By Paul Deckelman and Sara Rosenberg

New York, May 20 - Pegasus Media & Communications Inc.'s term loan D and Pegasus Satellite Communications Inc.'s bank debt stabilized on Thursday in a quiet secondary market after seeing a two day fall in levels on bankruptcy fears, although the Bala Cynwyd, Pa.-based satellite TV programming distributor's bonds were seen having once again eased after having bounced a bit off their recent lows.

Pegausus' term loan D was quoted at 98 bid, par offered. On Tuesday, the tranche had declined by a point to par bid, 101.5 offered, and then it continued its descent on Wednesday to the 98 bid, par offered level, according to trader.

The Satellite paper was quoted at 96 bid, 97.5 offered. On Tuesday, this tranche was seen at around the 98 level, also down a point on the day, and then continued its decline on Wednesday to this 96, 97.5 context, the trader said.

"People are looking at it as a potential bankruptcy," the trader explained.

On the bond side of the ledger, people are apparently still regarding it as such, even though Pegasus Satellite's bonds had firmed a bit on Wednesday from their lows.

A trader in distressed bonds said that the company's issues, such as its 9¾% notes due 2006 and 12 3/8% notes due 2006, both of which had firmed to around 55 bid Wednesday, were lower in Thursday's dealings, "around 52 [bid] 55 [offered] or 53-55, but what's the difference?" he asked.

At another desk, a trader pegged Pegasus's 13½% notes due 2007, which had been trading in the 25 bid area, as having fallen back to as low as 20 bid, 26 offered, although he allowed that the bonds "might be tighter" than that.

He saw Pegasus's 12 3/8% notes, which had recently firmed to about 55 bid from previous lows, as low as 49 during the session, while its 9 5/8% notes due 2005, which had been bid around 58 previously, were offered at 56.

The company's bonds "did get shellacked," he declared.

On Tuesday, Pegasus had filed its 10-Q with the Securities and Exchange Commission. In the filing, it revealed that is was trying to figure out how to pay a $51.5 million breach-of-contract settlement to DirecTV Inc., with the main issues being how much pre-judgment interest it will have to pay and how much the bond will be if the company decides to appeal the decision.

If the company fails to pay, it could be in default under its credit facilities and its bonds. And, without waivers, Pegasus Satellite Television, Pegasus Media and/or Pegasus Satellite may have to file for protection under Chapter 11, the filing said.
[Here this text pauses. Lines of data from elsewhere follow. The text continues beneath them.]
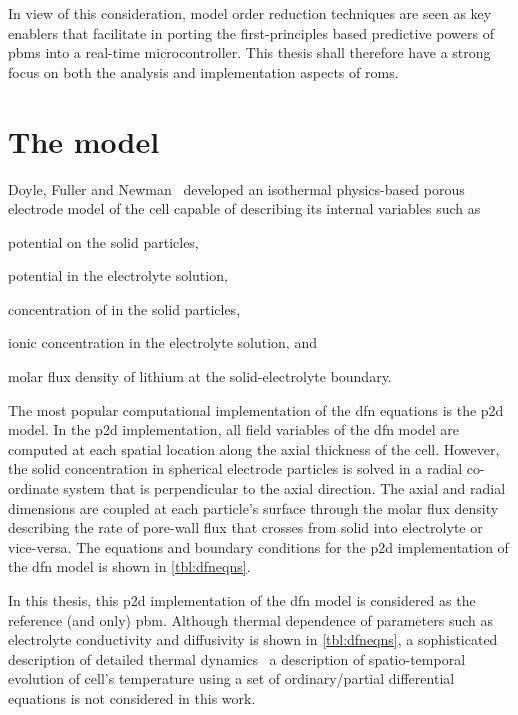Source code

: In view of this consideration, model  order reduction techniques are seen as key
enablers that facilitate in porting the first-principles based predictive powers
of \glspl{pbm}  into a  real-time microcontroller.  This thesis  shall therefore
have  a  strong  focus  on  both the  analysis  and  implementation  aspects  of
\glspl{rom}.

\section{The  model}\label{sec:dfnmodel}

Doyle,  Fuller and  Newman~\cite{Doyle1993,Fuller1994}  developed an  isothermal
physics-based  porous electrode  model of  the  cell capable  of describing  its
internal variables such as
\begin{enumerate*}[label=\itshape\alph*\upshape)]
    \item potential on the solid particles,
    \item potential in the electrolyte solution,
    \item concentration of  in the solid particles,
    \item ionic concentration in the electrolyte solution, and
    \item molar flux density of lithium at the solid-electrolyte boundary.
\end{enumerate*}
The most popular computational implementation  of the \gls{dfn} equations is the
\gls{p2d} model.  In the  \gls{p2d} implementation, all  field variables  of the
\gls{dfn} model are  computed at each spatial location  along the axial
thickness of the  cell. However, the solid concentration  in spherical electrode
particles is solved in a radial  co-ordinate system that is perpendicular to the
axial direction. The axial and radial  dimensions are coupled at each particle's
surface through  the molar flux  density describing  the rate of  pore-wall flux
that  crosses from  solid  into  electrolyte or  vice-versa.  The equations  and
boundary conditions for  the \gls{p2d} implementation of the  \gls{dfn} model is
shown in \cref{tbl:dfneqns}.



In  this  thesis,  this  \gls{p2d}  implementation of  the  \gls{dfn}  model  is
considered as  the reference (and  only) \gls{pbm}. Although  thermal dependence
of  parameters  such  as  electrolyte  conductivity  and  diffusivity  is  shown
in \cref{tbl:dfneqns}, a sophisticated description  of detailed thermal dynamics
\ie~a description  of spatio-temporal evolution of cell's  temperature using a
set of ordinary/partial  differential equations is not considered  in this work.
Salton resumes downward path

Elsewhere, a trader saw Salton Inc.'s bonds "moving lower again," after the Lake Forest, Ill.-based maker of the George Foreman hotdog and hamburger grills and other small appliances had been moving up for several sessions. The bonds had fallen sharply for most of last week after Salton posted a wider quarterly loss and revealed that it was in violation of its financing covenants, but then seemed to climb off the canvas over the next several sessions.

But on Thursday, he said, the trader said, they were once again in retreat, its 10¾% notes due 2005 dropping to 65.5 bid, 67.5 offered from 69 bid, 71 offered on Wednesday, while its 12¼% notes due 2008 backpedaled to 60 bid, 62 offered from 64 bid, 65 offered on Wednesday.

On the upside, the trader said, Mississippi Chemical Corp.'s 7¼% notes due 2017 had risen to 48 bid, 49 offered from prior levels at 45 bid, 46 offered.

Delta better

And traders saw Delta Air Lines Inc.'s bonds having risen several points in tandem with the Atlanta-based air carrier's shares, which jumped after Lehman Brothers touted the stock in a research note.

A trader quoted Delta's 10% notes going home about 52 bid, 54 offered, up a point or two on the session, while its 7.70% notes firmed to 63 bid, 65 offered, the 7.90% notes to 49 bid, 51 offered, the 10 3/8% notes due 2011 at 49 bid, 51 offered and the 8.30% bonds due 2029 were at 42 bid, 44 offered, up a point on the day.

"Bids are creeping in there - and the stock did better, up 82 cents, a big move."

The rise in Delta shares translated to a 15.86% jump, to $5.99, in New York Stock Exchange trading of 11 million shares, twice the normal volume.

Delta got a boost, both on the stock and the bond sides, another trader said, after Lehman Brothers upgraded its rating on the stock to overweight from equal weight, and increased its target price for the stock to $10.

What's more, Lehman analyst Gary Chase wrote in a research note, while acknowledging that Delta certainly faces hurdles, not the least of which is getting its pilot's union to agree to the big cost-saving concessions the airline says it must have to stay competitive, the shares could be worth even as much as $20 - if Delta can get the pilot's to sign off on a 30% reduction in pilot costs (the union is so far not budging from the 9% offer it made some weeks ago). That lofty price also assumes a 33% equity dilution in exchange for the concessions, and an 8% cut in non-labor costs.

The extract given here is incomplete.